> **WHAT THE TASK ASKS**
Would you copy each line of the data below that has "following"?

# # # #

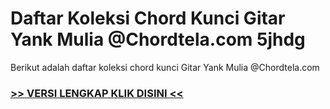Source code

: 
 # Daftar Koleksi Chord  Kunci Gitar Yank Mulia @Chordtela.com 5jhdg


Berikut adalah daftar koleksi chord  kunci Gitar Yank Mulia @Chordtela.com

###  <a href="https://shortlighzx.web.app?sq=Daftar Koleksi Chord  Kunci Gitar Yank Mulia @Chordtela.com"> >> VERSI LENGKAP KLIK DISINI << </a>
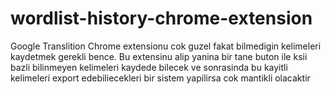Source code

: # wordlist-history-chrome-extension

Google Translition Chrome extensionu cok guzel fakat bilmedigin kelimeleri kaydetmek gerekli bence. Bu extensinu alip yanina bir tane buton ile ksii bazli bilinmeyen kelimeleri kaydede bilecek ve sonrasinda bu kayitli kelimeleri export edebiliecekleri bir sistem yapilirsa cok mantikli olacaktir
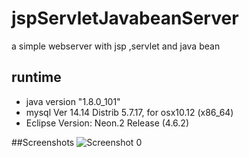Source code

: # jspServletJavabeanServer
a simple webserver with jsp ,servlet and java bean


## runtime
- java version "1.8.0_101"
- mysql  Ver 14.14 Distrib 5.7.17, for osx10.12 (x86_64)
- Eclipse Version: Neon.2 Release (4.6.2)

##Screenshots
![Screenshot 0](https://raw.githubusercontent.com/zealot2002/simpleEmailReport/master/screenshot/%E5%B1%8F%E5%B9%95%E5%BF%AB%E7%85%A7%202017-01-18%20%E4%B8%8A%E5%8D%8811.25.57.png)


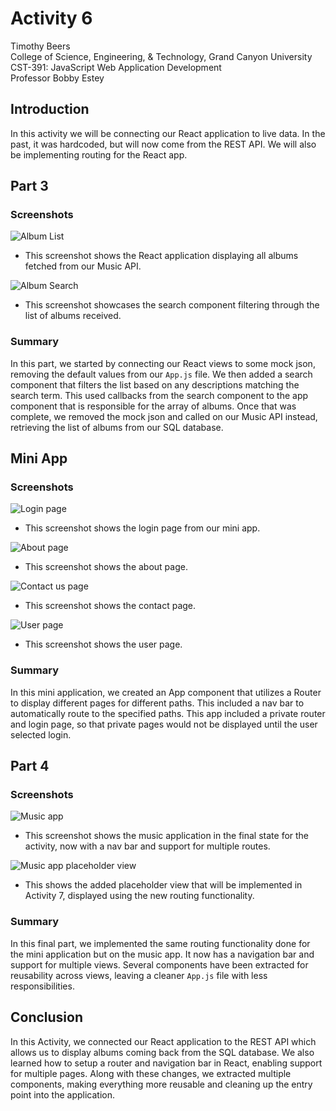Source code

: # Activity 6

<!-- 1. Cover Sheet -->
Timothy Beers \
College of Science, Engineering, & Technology, Grand Canyon University \
CST-391: JavaScript Web Application Development \
Professor Bobby Estey

## Introduction

In this activity we will be connecting our React application to live data. In the past, it was hardcoded, but will now come from the REST API. We will also be implementing routing for the React app.

## Part 3

### Screenshots

![Album List](./attachments/reactAlbumsList.png)
- This screenshot shows the React application displaying all albums fetched from our Music API.

![Album Search](./attachments/reactAlbumsListSearch.png)
- This screenshot showcases the search component filtering through the list of albums received.

### Summary

In this part, we started by connecting our React views to some mock json, removing the default values from our `App.js` file. We then added a search component that filters the list based on any descriptions matching the search term. This used callbacks from the search component to the app component that is responsible for the array of albums. Once that was complete, we removed the mock json and called on our Music API instead, retrieving the list of albums from our SQL database.

## Mini App

### Screenshots

![Login page](./attachments/miniAppLogin.png)
- This screenshot shows the login page from our mini app.

![About page](./attachments/miniAppAbout.png)
- This screenshot shows the about page.

![Contact us page](./attachments/miniAppContact.png)
- This screenshot shows the contact page.

![User page](./attachments/miniAppUser.png)
- This screenshot shows the user page.

### Summary

In this mini application, we created an App component that utilizes a Router to display different pages for different paths. This included a nav bar to automatically route to the specified paths. This app included a private router and login page, so that private pages would not be displayed until the user selected login.

## Part 4

### Screenshots

![Music app](./attachments/musicAppRoutable.png)

- This screenshot shows the music application in the final state for the activity, now with a nav bar and support for multiple routes.

![Music app placeholder view](./attachments/musicAppPlaceholder.png)
- This shows the added placeholder view that will be implemented in Activity 7, displayed using the new routing functionality.

### Summary

In this final part, we implemented the same routing functionality done for the mini application but on the music app. It now has a navigation bar and support for multiple views. Several components have been extracted for reusability across views, leaving a cleaner `App.js` file with less responsibilities.

## Conclusion

In this Activity, we connected our React application to the REST API which allows us to display albums coming back from the SQL database. We also learned how to setup a router and navigation bar in React, enabling support for multiple pages. Along with these changes, we extracted multiple components, making everything more reusable and cleaning up the entry point into the application.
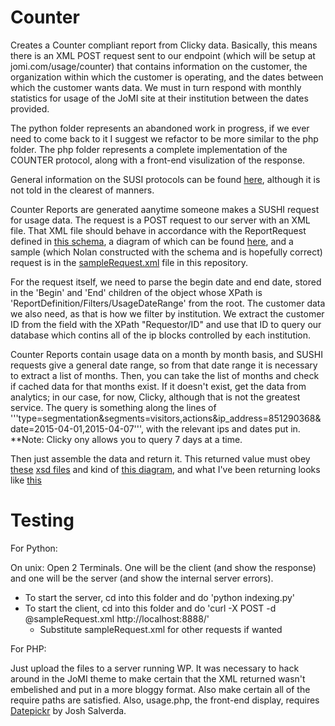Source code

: # Counter
Creates a Counter compliant report from Clicky data. Basically, this means there is an XML POST request sent to our
endpoint (which will be setup at jomi.com/usage/counter) that contains information on the customer, the organization
within which the customer is operating,
and the dates between which the customer wants data. We must in turn respond with monthly statistics for usage of the
JoMI site at their institution between the dates provided.

The python folder represents an abandoned work in progress, if we ever need to come back to it I suggest we refactor to be more similar to the php folder. The php folder represents a complete implementation of the COUNTER protocol, along with a front-end visulization of the response.

General information on the SUSI protocols can be found [here](http://www.niso.org/schemas/sushi/), although it is 
not told in the clearest of manners.

Counter Reports are generated aanytime someone makes a SUSHI request for usage data. 
The request is a POST request to our server with an XML file. That XML file should behave in accordance 
with the ReportRequest defined in [this schema](http://www.niso.org/schemas/sushi/sushi1_7.xsd), 
a diagram of which can be found [here](http://www.niso.org/schemas/sushi/diagrams/sushi1_7_ReportRequest.png),
and a sample (which Nolan constructed with the schema and is hopefully correct) request is in the [sampleRequest.xml](https://github.com/jomijournal/Counter/blob/master/tests/sampleRequest.xml) file in this repository.


For the request itself, we need to parse the  begin date and end date, stored in the 'Begin' and 'End'
children of the object whose XPath is
'ReportDefinition/Filters/UsageDateRange' from the root. The customer data we also need, as that is how we filter by
institution. We extract the customer ID from the field with the XPath "Requestor/ID" and use that ID to query our
database which contins all of the ip blocks controlled by each institution.

Counter Reports contain usage data on a month by month basis, and SUSHI requests give a general date range, 
so from that date range it is necessary to extract a list of months. Then, you can take the list of months and check 
if cached data for that months exist. If it doesn't exist, get the data from analytics; in our case, for now, Clicky,
although that is not the greatest service. The query is something along the lines of '''type=segmentation&segments=visitors,actions&ip_address=851290368&date=2015-04-01,2015-04-07''', with the relevant ips and dates put in. **Note: Clicky ony allows you to query 7 days at a time.

Then just assemble the data and return it. This returned value must obey [these](http://www.niso.org/schemas/sushi/counter4_1.xsd) [xsd files](http://www.niso.org/schemas/sushi/counter4_1.xsd) and kind of [this diagram](http://www.niso.org/schemas/sushi/diagrams/sushi1_7_ReportResponse.png), and what I've been returning looks like [this](https://github.com/jomijournal/Counter/blob/master/tests/sampleResponse.xml)


# Testing

For Python:

On unix: Open 2 Terminals. One will be the client (and show the response) and one will be the server (and show the internal server errors).
 * To start the server, cd into this folder and do 'python indexing.py'
 * To start the client, cd into this folder and do 'curl -X POST -d @sampleRequest.xml http://localhost:8888/'
   * Substitute sampleRequest.xml for other requests if wanted


For PHP:

Just upload the files to a server running WP. It was necessary to hack around in the JoMI theme to make certain that
the XML returned wasn't embelished and put in a more bloggy format. Also make certain all of the require paths are
satisfied. Also, usage.php, the front-end display, requires [Datepickr](https://github.com/joshsalverda/datepickr) by
Josh Salverda.
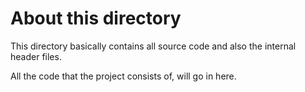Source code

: # About this directory

This directory basically contains all source code and also the 
internal header files. 

All the code that the project consists of, will go in here.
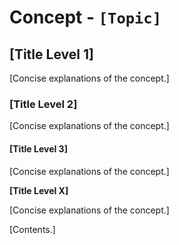 # Concept - `[Topic]`

## [Title Level 1]

[Concise explanations of the concept.]

### [Title Level 2]

[Concise explanations of the concept.]

#### [Title Level 3]

[Concise explanations of the concept.]

**[Title Level X]**

[Concise explanations of the concept.]

[Contents.]

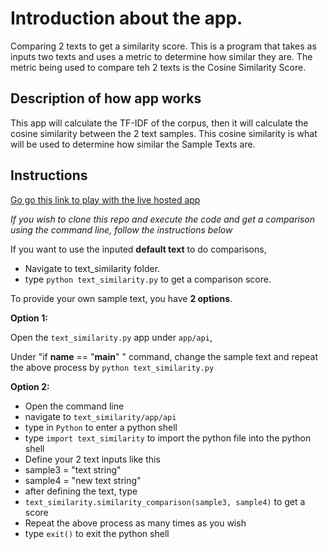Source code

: # Introduction about the app. 

Comparing 2 texts to get a similarity score. This is a program that takes as inputs two texts and uses a metric to determine how similar they are. The metric being used to compare teh 2 texts is the Cosine Similarity Score.

## Description of how app works
This app will calculate the TF-IDF of the corpus, then it will calculate the cosine similarity between the 2 text samples. This cosine similarity is what will be used to determine how similar the Sample Texts are. 

## Instructions

[Go go this link to play with the live hosted app](https://text-similarity-comparison.herokuapp.com)

*If you wish to clone this repo and execute the code and get a comparison using the command line, follow the instructions below*

If you want to use the inputed **default text** to do comparisons, 

- Navigate to text_similarity folder.
- type `python text_similarity.py` to get a comparison score. 

To provide your own sample text, you have **2 options**. 

**Option 1:**
 
Open the `text_similarity.py` app under `app/api`, 

Under "if __name__ == "__main__" " command, change the sample text and repeat the above process by `python text_similarity.py`

**Option 2:**

* Open the command line
* navigate to `text_similarity/app/api`
* type in `Python` to enter a python shell
* type `import text_similarity` to import the python file into the python shell
* Define your 2 text inputs like this
* sample3 = "text string"
* sample4 = "new text string"
* after defining the text, type
* `text_similarity.similarity_comparison(sample3, sample4)` to get a score
* Repeat the above process as many times as you wish
* type `exit()` to exit the python shell

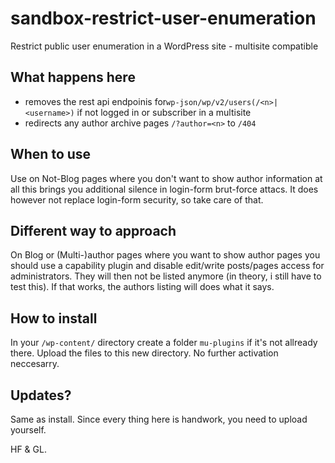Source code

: # sandbox-restrict-user-enumeration
Restrict public user enumeration in a WordPress site - multisite compatible

## What happens here
- removes the rest api endpoinis for`wp-json/wp/v2/users(/<n>|<username>)` if not logged in or subscriber in a multisite
- redirects any author archive pages `/?author=<n>` to `/404`

## When to use
Use on Not-Blog pages where you don't want to show author information at all this brings you additional silence in login-form brut-force attacs.
It does however not replace login-form security, so take care of that.

## Different way to approach
On Blog or (Multi-)author pages where you want to show author pages you should use a capability plugin and disable edit/write posts/pages access for administrators. They will then not be listed anymore (in theory, i still have to test this). If that works, the authors listing will does what it says.

## How to install
In your `/wp-content/` directory create a folder `mu-plugins` if it's not allready there.
Upload the files to this new directory. No further activation neccesarry.

## Updates?
Same as install.
Since every thing here is handwork, you need to upload yourself.

HF & GL.
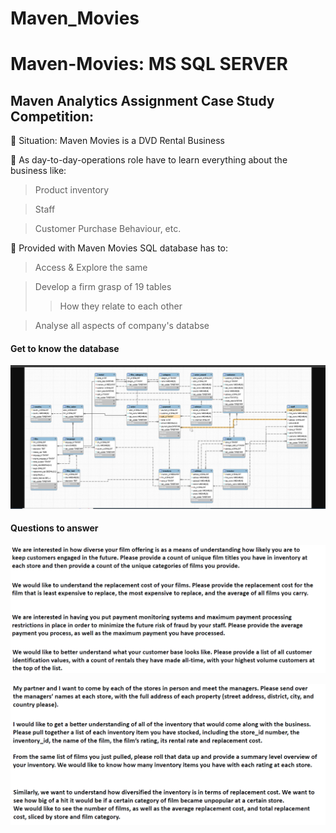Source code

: # Maven_Movies
# Maven-Movies: MS SQL SERVER

## Maven Analytics Assignment Case Study Competition:

🧩 Situation: Maven Movies is a DVD Rental Business

🧩 As day-to-day-operations role have to learn everything about the business like:

> Product inventory

> Staff

> Customer Purchase Behaviour, etc.

🧩 Provided with Maven Movies SQL database has to:

> Access & Explore the same

> Develop a firm grasp of 19 tables
> > How they relate to each other

> Analyse all aspects of company's databse


#### Get to know the database
![image](https://github.com/Darkelf30/Maven_Movies/blob/main/Movies_db_schema.jpg)

#### Questions to answer
![image](https://github.com/Darkelf30/Maven_Movies/blob/main/movie_questions1.png)

![image](https://github.com/Darkelf30/Maven_Movies/blob/main/movie_questions2.png)
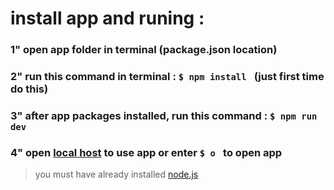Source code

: # install app and runing :
### 1" open app folder in terminal (package.json location)
### 2" run this command in terminal : `$ npm install ` (just first time do this)
### 3" after app packages installed, run this command : `$ npm run dev `
### 4" open [local host](http://localhost:3000/) to use app or enter `$ o ` to open app
> you must have already installed [node.js](https://nodejs.org/en)
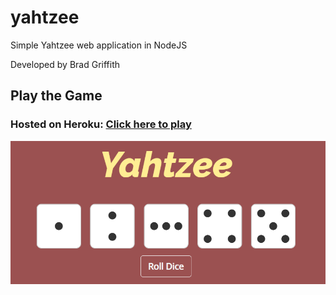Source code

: # yahtzee
Simple Yahtzee web application in NodeJS

Developed by Brad Griffith 

## Play the Game
### Hosted on Heroku: [Click here to play](https://web-yahtzee.herokuapp.com/)

![Yahtzee game image](https://github.com/dev-brad/yahtzee/blob/aa2d56c4624ddd47d6f1ee998e5b8b870e3ef63d/public/images/Yahtzee.PNG)
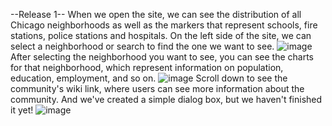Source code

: --Release 1--
When we open the site, we can see the distribution of all Chicago neighborhoods as well as the markers that represent schools, fire stations, police stations and hospitals. On the left side of the site, we can select a neighborhood or search to find the one we want to see.
![image](https://github.com/user-attachments/assets/f0cd3fdf-a1c1-4c5c-a833-8e4da1b2960a)
After selecting the neighborhood you want to see, you can see the charts for that neighborhood, which represent information on population, education, employment, and so on.
![image](https://github.com/user-attachments/assets/e5f62912-efa0-4edb-b697-cf33e512226a)
Scroll down to see the community's wiki link, where users can see more information about the community.
And we've created a simple dialog box, but we haven't finished it yet!
![image](https://github.com/user-attachments/assets/0f61463d-a34f-401f-acb9-1fe5f5e34dc6)
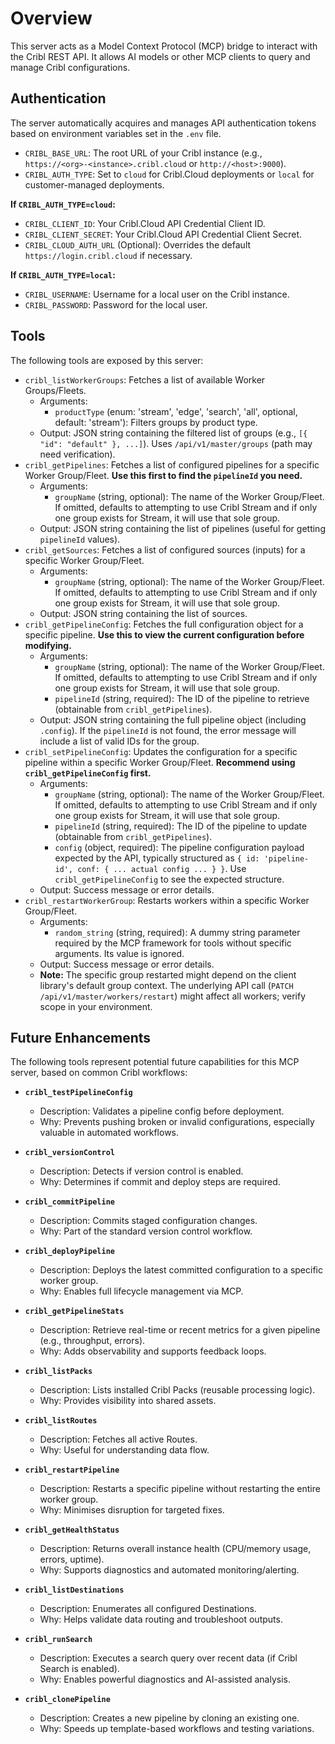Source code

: # Overview

This server acts as a Model Context Protocol (MCP) bridge to interact with the Cribl REST API.
It allows AI models or other MCP clients to query and manage Cribl configurations.

## Authentication

The server automatically acquires and manages API authentication tokens based on environment variables set in the `.env` file.

*   `CRIBL_BASE_URL`: The root URL of your Cribl instance (e.g., `https://<org>-<instance>.cribl.cloud` or `http://<host>:9000`).
*   `CRIBL_AUTH_TYPE`: Set to `cloud` for Cribl.Cloud deployments or `local` for customer-managed deployments.

**If `CRIBL_AUTH_TYPE=cloud`:**
*   `CRIBL_CLIENT_ID`: Your Cribl.Cloud API Credential Client ID.
*   `CRIBL_CLIENT_SECRET`: Your Cribl.Cloud API Credential Client Secret.
*   `CRIBL_CLOUD_AUTH_URL` (Optional): Overrides the default `https://login.cribl.cloud` if necessary.

**If `CRIBL_AUTH_TYPE=local`:**
*   `CRIBL_USERNAME`: Username for a local user on the Cribl instance.
*   `CRIBL_PASSWORD`: Password for the local user.

## Tools

The following tools are exposed by this server:

*   `cribl_listWorkerGroups`: Fetches a list of available Worker Groups/Fleets.
    *   Arguments:
        *   `productType` (enum: 'stream', 'edge', 'search', 'all', optional, default: 'stream'): Filters groups by product type.
    *   Output: JSON string containing the filtered list of groups (e.g., `[{ "id": "default" }, ...]`). Uses `/api/v1/master/groups` (path may need verification).
*   `cribl_getPipelines`: Fetches a list of configured pipelines for a specific Worker Group/Fleet. **Use this first to find the `pipelineId` you need.**
    *   Arguments:
        *   `groupName` (string, optional): The name of the Worker Group/Fleet. If omitted, defaults to attempting to use Cribl Stream and if only one group exists for Stream, it will use that sole group.
    *   Output: JSON string containing the list of pipelines (useful for getting `pipelineId` values).
*   `cribl_getSources`: Fetches a list of configured sources (inputs) for a specific Worker Group/Fleet.
    *   Arguments:
        *   `groupName` (string, optional): The name of the Worker Group/Fleet. If omitted, defaults to attempting to use Cribl Stream and if only one group exists for Stream, it will use that sole group.
    *   Output: JSON string containing the list of sources.
*   `cribl_getPipelineConfig`: Fetches the full configuration object for a specific pipeline. **Use this to view the current configuration before modifying.**
    *   Arguments:
        *   `groupName` (string, optional): The name of the Worker Group/Fleet. If omitted, defaults to attempting to use Cribl Stream and if only one group exists for Stream, it will use that sole group.
        *   `pipelineId` (string, required): The ID of the pipeline to retrieve (obtainable from `cribl_getPipelines`).
    *   Output: JSON string containing the full pipeline object (including `.config`). If the `pipelineId` is not found, the error message will include a list of valid IDs for the group.
*   `cribl_setPipelineConfig`: Updates the configuration for a specific pipeline within a specific Worker Group/Fleet. **Recommend using `cribl_getPipelineConfig` first.**
    *   Arguments:
        *   `groupName` (string, optional): The name of the Worker Group/Fleet. If omitted, defaults to attempting to use Cribl Stream and if only one group exists for Stream, it will use that sole group.
        *   `pipelineId` (string, required): The ID of the pipeline to update (obtainable from `cribl_getPipelines`).
        *   `config` (object, required): The pipeline configuration payload expected by the API, typically structured as `{ id: 'pipeline-id', conf: { ... actual config ... } }`. Use `cribl_getPipelineConfig` to see the expected structure.
    *   Output: Success message or error details.
*   `cribl_restartWorkerGroup`: Restarts workers within a specific Worker Group/Fleet.
    *   Arguments:
        *   `random_string` (string, required): A dummy string parameter required by the MCP framework for tools without specific arguments. Its value is ignored.
    *   Output: Success message or error details.
    *   **Note:** The specific group restarted might depend on the client library's default group context. The underlying API call (`PATCH /api/v1/master/workers/restart`) might affect all workers; verify scope in your environment.


## Future Enhancements

The following tools represent potential future capabilities for this MCP server, based on common Cribl workflows:

*   **`cribl_testPipelineConfig`**
    *   Description: Validates a pipeline config before deployment.
    *   Why: Prevents pushing broken or invalid configurations, especially valuable in automated workflows.

*   **`cribl_versionControl`**
    *   Description: Detects if version control is enabled.
    *   Why: Determines if commit and deploy steps are required.

*   **`cribl_commitPipeline`**
    *   Description: Commits staged configuration changes.
    *   Why: Part of the standard version control workflow.

*   **`cribl_deployPipeline`**
    *   Description: Deploys the latest committed configuration to a specific worker group.
    *   Why: Enables full lifecycle management via MCP.

*   **`cribl_getPipelineStats`**
    *   Description: Retrieve real-time or recent metrics for a given pipeline (e.g., throughput, errors).
    *   Why: Adds observability and supports feedback loops.

*   **`cribl_listPacks`**
    *   Description: Lists installed Cribl Packs (reusable processing logic).
    *   Why: Provides visibility into shared assets.

*   **`cribl_listRoutes`**
    *   Description: Fetches all active Routes.
    *   Why: Useful for understanding data flow.

*   **`cribl_restartPipeline`**
    *   Description: Restarts a specific pipeline without restarting the entire worker group.
    *   Why: Minimises disruption for targeted fixes.

*   **`cribl_getHealthStatus`**
    *   Description: Returns overall instance health (CPU/memory usage, errors, uptime).
    *   Why: Supports diagnostics and automated monitoring/alerting.

*   **`cribl_listDestinations`**
    *   Description: Enumerates all configured Destinations.
    *   Why: Helps validate data routing and troubleshoot outputs.

*   **`cribl_runSearch`**
    *   Description: Executes a search query over recent data (if Cribl Search is enabled).
    *   Why: Enables powerful diagnostics and AI-assisted analysis.

*   **`cribl_clonePipeline`**
    *   Description: Creates a new pipeline by cloning an existing one.
    *   Why: Speeds up template-based workflows and testing variations. 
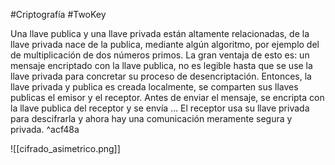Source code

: #Criptografía #TwoKey

Una llave publica y una llave privada están altamente relacionadas, de la llave privada nace de la publica, mediante algún algoritmo, por ejemplo del de multiplicación de dos números primos. La gran ventaja de esto es: un mensaje encriptado con la llave publica, no es legible hasta que se use la llave privada para concretar su proceso de desencriptación. Entonces, la llave privada y publica es creada localmente, se comparten sus llaves publicas el emisor y el receptor. Antes de enviar el mensaje, se encripta con la llave publica del receptor y se envía … El receptor usa su llave privada para descifrarla y ahora hay una comunicación meramente segura y privada. ^acf48a

![[cifrado_asimetrico.png]]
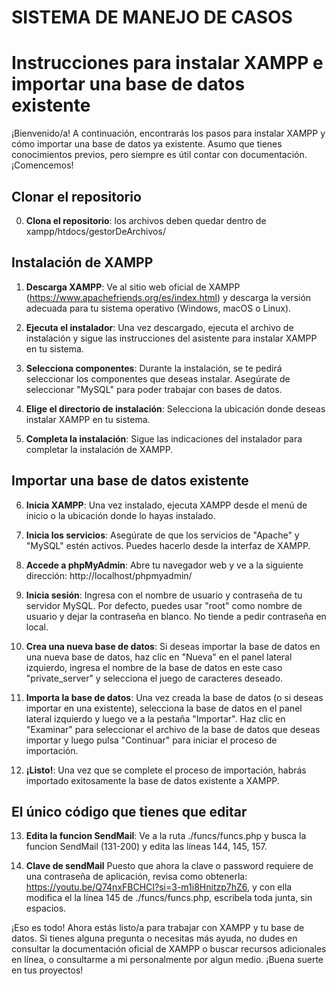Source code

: # SISTEMA DE MANEJO DE CASOS

# Instrucciones para instalar XAMPP e importar una base de datos existente

¡Bienvenido/a! A continuación, encontrarás los pasos para instalar XAMPP y cómo importar una base de datos ya existente. Asumo que tienes conocimientos previos, pero siempre es útil contar con documentación. ¡Comencemos!

## Clonar el repositorio

0. **Clona el repositorio**: los archivos deben quedar dentro de xampp/htdocs/gestorDeArchivos/

## Instalación de XAMPP

1. **Descarga XAMPP**: Ve al sitio web oficial de XAMPP (https://www.apachefriends.org/es/index.html) y descarga la versión adecuada para tu sistema operativo (Windows, macOS o Linux).

2. **Ejecuta el instalador**: Una vez descargado, ejecuta el archivo de instalación y sigue las instrucciones del asistente para instalar XAMPP en tu sistema.

3. **Selecciona componentes**: Durante la instalación, se te pedirá seleccionar los componentes que deseas instalar. Asegúrate de seleccionar "MySQL" para poder trabajar con bases de datos.

4. **Elige el directorio de instalación**: Selecciona la ubicación donde deseas instalar XAMPP en tu sistema.

5. **Completa la instalación**: Sigue las indicaciones del instalador para completar la instalación de XAMPP.


## Importar una base de datos existente

6. **Inicia XAMPP**: Una vez instalado, ejecuta XAMPP desde el menú de inicio o la ubicación donde lo hayas instalado.

7. **Inicia los servicios**: Asegúrate de que los servicios de "Apache" y "MySQL" estén activos. Puedes hacerlo desde la interfaz de XAMPP.

8. **Accede a phpMyAdmin**: Abre tu navegador web y ve a la siguiente dirección: http://localhost/phpmyadmin/

9. **Inicia sesión**: Ingresa con el nombre de usuario y contraseña de tu servidor MySQL. Por defecto, puedes usar "root" como nombre de usuario y dejar la contraseña en blanco. No tiende a pedir contraseña en local.

10. **Crea una nueva base de datos**: Si deseas importar la base de datos en una nueva base de datos, haz clic en "Nueva" en el panel lateral izquierdo, ingresa el nombre de la base de datos en este caso "private_server" y selecciona el juego de caracteres deseado.

11. **Importa la base de datos**: Una vez creada la base de datos (o si deseas importar en una existente), selecciona la base de datos en el panel lateral izquierdo y luego ve a la pestaña "Importar". Haz clic en "Examinar" para seleccionar el archivo de la base de datos que deseas importar y luego pulsa "Continuar" para iniciar el proceso de importación.

12. **¡Listo!**: Una vez que se complete el proceso de importación, habrás importado exitosamente la base de datos existente a XAMPP.


## El único código que tienes que editar

13. **Edita la funcion SendMail**: Ve a la ruta ./funcs/funcs.php y busca la funcion SendMail (131-200) y edita las líneas 144, 145, 157.

14. **Clave de sendMail** Puesto que ahora la clave o password requiere de una contraseña de aplicación, revisa como obtenerla: https://youtu.be/Q74nxFBCHCI?si=3-m1i8Hnitzp7hZ6, y con ella modifica el la línea 145 de ./funcs/funcs.php, escribela toda junta, sin espacios.

¡Eso es todo! Ahora estás listo/a para trabajar con XAMPP y tu base de datos. Si tienes alguna pregunta o necesitas más ayuda, no dudes en consultar la documentación oficial de XAMPP o buscar recursos adicionales en línea, o consultarme a mi personalmente por algun medio. ¡Buena suerte en tus proyectos!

# # # #

> **WRITTEN ANSWER**
The following tools are exposed by this server:
The following tools represent potential future capabilities for this MCP server, based on common Cribl workflows:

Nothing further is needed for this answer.